Rosyjskie lotnictwo po 22-dniowej przerwie wznowiło naloty na kontrolowaną przez rebeliantów prowincję Idlib, w północno-zachodniej Syrii - poinformowało Syryjskie Obserwatorium Praw Człowieka.
Jak podkreśla ta organizacja pozarządowa, przez ostatnie tygodnie naloty na Idlib oraz ostrzały przeprowadzało wojsko syryjskie.
Rosyjskie siły, wraz z irańskimi, wspierają wojska prezydenta Syrii Baszara el-Asada, które obecnie przygotowują się do zbrojnej ofensywy na Idlib, będący ostatnią dużą enklawą rebeliantów w Syrii.
Przed tą ofensywą w poniedziałek ostrzegł Syrię, Iran i Rosję prezydent USA Donald Trump, który podkreślał, że mogą w niej "zginąć setki tysięcy ludzi".
"Rosjanie i Irańczycy popełnią poważny 'błąd humanitarny', jeśli wezmą udział w tej potencjalnej ludzkiej tragedii" - napisał na Twitterze Trump i zaapelował do Asada, by do tego "nie dopuścił".

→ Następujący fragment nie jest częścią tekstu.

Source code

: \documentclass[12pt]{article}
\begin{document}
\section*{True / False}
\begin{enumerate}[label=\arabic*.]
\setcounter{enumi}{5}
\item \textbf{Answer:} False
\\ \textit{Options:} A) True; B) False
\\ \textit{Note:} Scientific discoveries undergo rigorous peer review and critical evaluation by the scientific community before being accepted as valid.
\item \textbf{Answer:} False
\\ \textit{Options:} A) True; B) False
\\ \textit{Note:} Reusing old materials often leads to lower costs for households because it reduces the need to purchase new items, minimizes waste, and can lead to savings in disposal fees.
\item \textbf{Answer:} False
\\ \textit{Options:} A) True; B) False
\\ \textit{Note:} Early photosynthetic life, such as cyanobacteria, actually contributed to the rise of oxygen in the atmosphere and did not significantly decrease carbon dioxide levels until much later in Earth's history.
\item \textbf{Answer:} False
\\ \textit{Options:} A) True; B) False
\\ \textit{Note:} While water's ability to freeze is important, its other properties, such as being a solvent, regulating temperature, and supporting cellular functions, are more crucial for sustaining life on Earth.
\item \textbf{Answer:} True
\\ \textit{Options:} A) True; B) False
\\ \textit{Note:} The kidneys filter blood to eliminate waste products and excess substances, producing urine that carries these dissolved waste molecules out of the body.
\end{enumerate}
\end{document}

President Bashar al-Assad of Syria must not recklessly attack Idlib Province. The Russians and Iranians would be making a grave humanitarian mistake to take part in this potential human tragedy. Hundreds of thousands of people could be killed. Don’t let that happen!
— Donald J. Trump (@realDonaldTrump) 3 września 2018
W czwartek do Syrii i Rosji zwróciło się ONZ, apelując o wstrzymanie przygotowań do szturmu na Idlib i poszukiwanie innych rozwiązań.
"Gniazdo terrorystów"
Rzecznik Kremla Dmitrij Pieskow nazwał we wtorek kontrolowany przez rebeliantów syryjski Idlib "gniazdem terrorystów". W odpowiedzi na apel Trumpa rzecznik Kremla oświadczył, że "jedynie ostrzeganie, bez uwzględniania bardzo niebezpiecznej i niekorzystnej potencjalnej sytuacji w całej Syrii, nie jest prawdopodobnie całościowym, kompleksowym podejściem".
Pieskow zauważył też, że rebelianci z Idlibu atakują rosyjskie bazy wojskowe oraz podkopują proces pokojowy w Syrii.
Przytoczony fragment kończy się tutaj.